-- Instructions for the task --
Every line below that carries the word "github" needs to be copied.

______________________________

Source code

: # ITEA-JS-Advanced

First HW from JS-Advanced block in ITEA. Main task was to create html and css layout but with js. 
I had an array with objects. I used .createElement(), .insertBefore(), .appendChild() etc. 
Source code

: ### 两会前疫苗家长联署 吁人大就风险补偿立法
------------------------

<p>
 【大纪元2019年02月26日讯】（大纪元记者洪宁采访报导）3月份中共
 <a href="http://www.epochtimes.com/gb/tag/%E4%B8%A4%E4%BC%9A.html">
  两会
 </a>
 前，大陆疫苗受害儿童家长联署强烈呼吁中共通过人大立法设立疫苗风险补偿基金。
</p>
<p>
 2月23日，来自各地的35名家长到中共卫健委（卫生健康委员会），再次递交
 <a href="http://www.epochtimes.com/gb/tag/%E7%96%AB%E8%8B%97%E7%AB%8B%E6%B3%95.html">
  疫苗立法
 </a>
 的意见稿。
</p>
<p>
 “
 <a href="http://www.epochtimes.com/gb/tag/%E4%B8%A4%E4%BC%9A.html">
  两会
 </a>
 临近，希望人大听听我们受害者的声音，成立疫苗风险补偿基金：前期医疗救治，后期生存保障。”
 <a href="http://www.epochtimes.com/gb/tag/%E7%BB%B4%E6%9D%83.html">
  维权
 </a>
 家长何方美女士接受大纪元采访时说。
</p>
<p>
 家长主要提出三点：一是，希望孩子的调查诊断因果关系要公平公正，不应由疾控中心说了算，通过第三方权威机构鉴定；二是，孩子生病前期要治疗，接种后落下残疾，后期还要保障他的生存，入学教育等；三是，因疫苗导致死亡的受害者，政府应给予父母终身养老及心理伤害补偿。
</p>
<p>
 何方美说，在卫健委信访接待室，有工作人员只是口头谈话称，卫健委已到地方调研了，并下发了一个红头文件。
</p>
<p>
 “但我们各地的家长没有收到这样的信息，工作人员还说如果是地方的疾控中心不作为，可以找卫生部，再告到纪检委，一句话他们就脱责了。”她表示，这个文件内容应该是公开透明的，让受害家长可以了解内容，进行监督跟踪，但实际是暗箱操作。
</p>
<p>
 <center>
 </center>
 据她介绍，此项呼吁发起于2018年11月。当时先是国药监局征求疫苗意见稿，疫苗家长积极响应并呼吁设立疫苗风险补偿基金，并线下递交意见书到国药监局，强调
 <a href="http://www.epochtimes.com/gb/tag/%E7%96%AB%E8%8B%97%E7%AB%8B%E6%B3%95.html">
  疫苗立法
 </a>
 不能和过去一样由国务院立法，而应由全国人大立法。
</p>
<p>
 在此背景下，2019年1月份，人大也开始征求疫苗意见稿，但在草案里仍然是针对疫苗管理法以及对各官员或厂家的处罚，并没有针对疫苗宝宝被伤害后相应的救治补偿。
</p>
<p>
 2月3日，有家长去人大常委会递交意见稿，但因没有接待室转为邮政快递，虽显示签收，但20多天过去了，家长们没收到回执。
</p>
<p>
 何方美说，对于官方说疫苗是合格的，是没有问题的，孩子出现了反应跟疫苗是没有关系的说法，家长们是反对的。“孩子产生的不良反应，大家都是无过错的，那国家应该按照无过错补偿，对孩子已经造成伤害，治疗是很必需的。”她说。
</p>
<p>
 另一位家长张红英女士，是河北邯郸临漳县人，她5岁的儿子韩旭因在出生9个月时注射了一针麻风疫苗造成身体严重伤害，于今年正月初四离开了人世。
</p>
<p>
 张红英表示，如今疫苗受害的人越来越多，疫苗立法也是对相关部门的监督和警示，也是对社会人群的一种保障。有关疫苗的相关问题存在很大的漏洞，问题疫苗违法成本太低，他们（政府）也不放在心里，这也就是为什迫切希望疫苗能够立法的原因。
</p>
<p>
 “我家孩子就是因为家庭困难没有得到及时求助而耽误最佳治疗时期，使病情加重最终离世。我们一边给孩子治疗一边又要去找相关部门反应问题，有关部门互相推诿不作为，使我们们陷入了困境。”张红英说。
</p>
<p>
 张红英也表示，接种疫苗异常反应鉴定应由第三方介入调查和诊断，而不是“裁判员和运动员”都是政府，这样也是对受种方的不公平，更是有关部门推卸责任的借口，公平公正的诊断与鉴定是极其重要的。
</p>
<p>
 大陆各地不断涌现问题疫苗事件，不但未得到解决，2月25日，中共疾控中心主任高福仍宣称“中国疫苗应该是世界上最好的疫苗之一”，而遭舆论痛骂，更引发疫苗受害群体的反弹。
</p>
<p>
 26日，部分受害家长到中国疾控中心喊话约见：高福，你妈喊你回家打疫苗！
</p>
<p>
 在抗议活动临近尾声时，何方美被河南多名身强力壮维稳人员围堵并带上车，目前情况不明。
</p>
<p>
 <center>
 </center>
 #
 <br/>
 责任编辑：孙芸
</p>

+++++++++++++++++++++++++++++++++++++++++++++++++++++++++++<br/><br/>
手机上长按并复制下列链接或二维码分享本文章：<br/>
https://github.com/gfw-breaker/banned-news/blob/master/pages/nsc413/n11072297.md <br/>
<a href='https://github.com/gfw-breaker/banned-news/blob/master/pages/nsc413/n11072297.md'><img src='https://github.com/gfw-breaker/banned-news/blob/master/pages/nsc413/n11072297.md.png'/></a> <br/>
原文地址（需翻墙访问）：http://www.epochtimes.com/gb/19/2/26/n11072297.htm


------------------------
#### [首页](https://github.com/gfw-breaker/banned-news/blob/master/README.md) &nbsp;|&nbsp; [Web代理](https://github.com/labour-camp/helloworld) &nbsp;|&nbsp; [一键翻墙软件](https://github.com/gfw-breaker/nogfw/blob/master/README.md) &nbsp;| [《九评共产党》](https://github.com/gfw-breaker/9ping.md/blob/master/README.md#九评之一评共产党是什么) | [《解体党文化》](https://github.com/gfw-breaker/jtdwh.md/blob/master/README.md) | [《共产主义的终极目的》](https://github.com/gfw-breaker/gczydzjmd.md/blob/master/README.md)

______________________________

-- Task result --
https://github.com/gfw-breaker/banned-news/blob/master/pages/nsc413/n11072297.md <br/>
<a href='https://github.com/gfw-breaker/banned-news/blob/master/pages/nsc413/n11072297.md'><img src='https://github.com/gfw-breaker/banned-news/blob/master/pages/nsc413/n11072297.md.png'/></a> <br/>
#### [首页](https://github.com/gfw-breaker/banned-news/blob/master/README.md) &nbsp;|&nbsp; [Web代理](https://github.com/labour-camp/helloworld) &nbsp;|&nbsp; [一键翻墙软件](https://github.com/gfw-breaker/nogfw/blob/master/README.md) &nbsp;| [《九评共产党》](https://github.com/gfw-breaker/9ping.md/blob/master/README.md#九评之一评共产党是什么) | [《解体党文化》](https://github.com/gfw-breaker/jtdwh.md/blob/master/README.md) | [《共产主义的终极目的》](https://github.com/gfw-breaker/gczydzjmd.md/blob/master/README.md)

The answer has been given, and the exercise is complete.